Gov. Rick Scott, R-Fla.

TALLAHASSEE, Fla. (AP) — A consumer advocate urged Florida insurance officials on Thursday to seek public comment on essential health care benefits under the federal Patient Protection and Affordable Care Act (PPACA).

Laura Goodhue, the consumer representative on the Florida Health Insurance Industry Advisory Board, made her appeal at a meeting of the panel, which focused on other aspects of PPACA following a U.S. Supreme Court ruling that upheld the law.

PPACA calls for regulators and others to use essential health benefits (EHB) packages as a benchmarks for calculating how much actuarial value a plan might provide. The U.S. Department of Health and Human Services says it likely will encourage states to develop their own EHB benchmarks based on the benefits packages available in typical health plans sold in those states.

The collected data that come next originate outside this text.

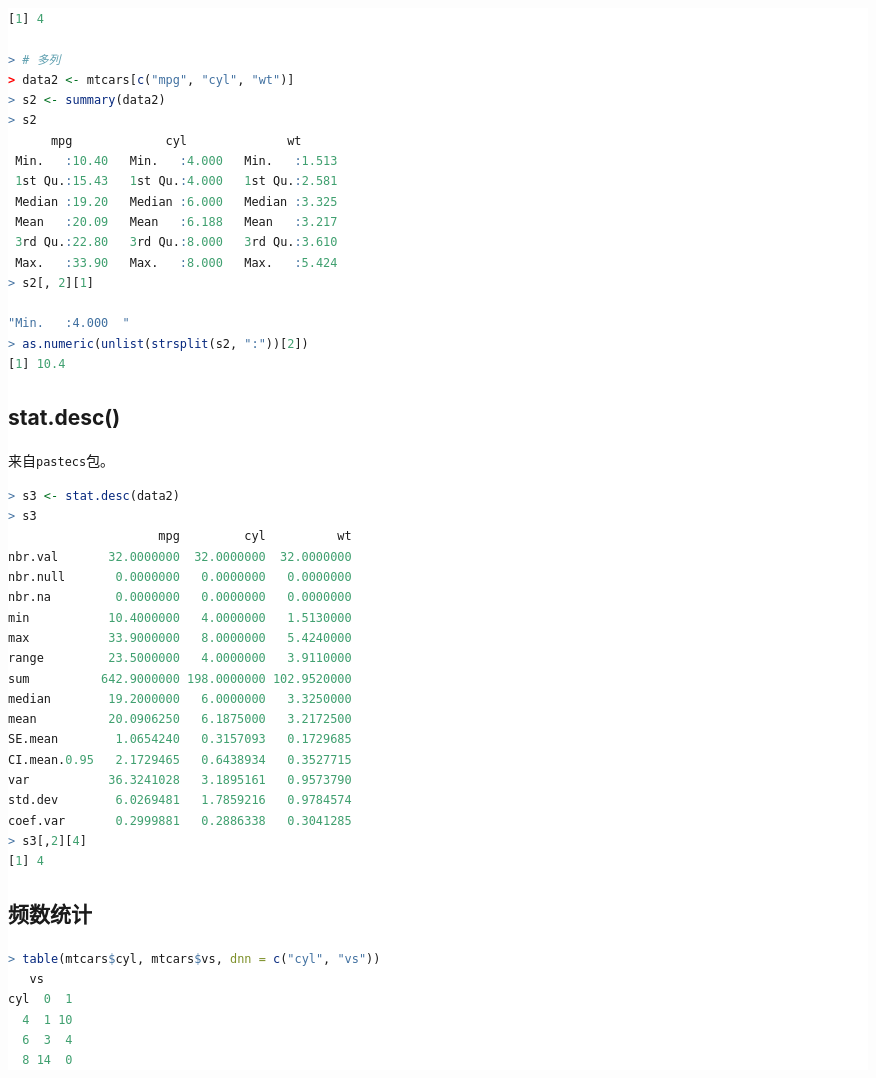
 ```R
[1] 4

> # 多列
> data2 <- mtcars[c("mpg", "cyl", "wt")]
> s2 <- summary(data2)
> s2
      mpg             cyl              wt       
 Min.   :10.40   Min.   :4.000   Min.   :1.513  
 1st Qu.:15.43   1st Qu.:4.000   1st Qu.:2.581  
 Median :19.20   Median :6.000   Median :3.325  
 Mean   :20.09   Mean   :6.188   Mean   :3.217  
 3rd Qu.:22.80   3rd Qu.:8.000   3rd Qu.:3.610  
 Max.   :33.90   Max.   :8.000   Max.   :5.424  
> s2[, 2][1]
                  
"Min.   :4.000  " 
> as.numeric(unlist(strsplit(s2, ":"))[2])
[1] 10.4
```

## stat.desc()

来自`pastecs`包。

```R
> s3 <- stat.desc(data2)
> s3
                     mpg         cyl          wt
nbr.val       32.0000000  32.0000000  32.0000000
nbr.null       0.0000000   0.0000000   0.0000000
nbr.na         0.0000000   0.0000000   0.0000000
min           10.4000000   4.0000000   1.5130000
max           33.9000000   8.0000000   5.4240000
range         23.5000000   4.0000000   3.9110000
sum          642.9000000 198.0000000 102.9520000
median        19.2000000   6.0000000   3.3250000
mean          20.0906250   6.1875000   3.2172500
SE.mean        1.0654240   0.3157093   0.1729685
CI.mean.0.95   2.1729465   0.6438934   0.3527715
var           36.3241028   3.1895161   0.9573790
std.dev        6.0269481   1.7859216   0.9784574
coef.var       0.2999881   0.2886338   0.3041285
> s3[,2][4]
[1] 4
```

## 频数统计

```R
> table(mtcars$cyl, mtcars$vs, dnn = c("cyl", "vs"))
   vs
cyl  0  1
  4  1 10
  6  3  4
  8 14  0
```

The advisory board, made up mainly of insurance industry and business representatives, did not take public testimony on the PPACA EHB provision, but the state has received some written comments and will keep the record open so more can be submitted, said Deputy Insurance Commissioner Michelle Robleto.

States have the flexibility to implement essential health benefits under the law beginning in 2014. An EHB package is supposed to include benefits for hospitalization, prescription drugs, mental health, maternity and newborn care and emergency services.

Goodhue, executive director of Florida CHAIN, a health advocacy organization, said patients, providers and employers should have a role in making those decisions.

“It really should be made with public input and not unilaterally and not behind closed doors,” Goodhue said.

Plans to accept comment are fine, but the state should first advance some proposals so the public can react to them, she said. Goodhue acknowledged federal officials have yet to issue formal regulations on the essential benefits, but she said they have provided enough informal guidance for the state to begin developing proposals.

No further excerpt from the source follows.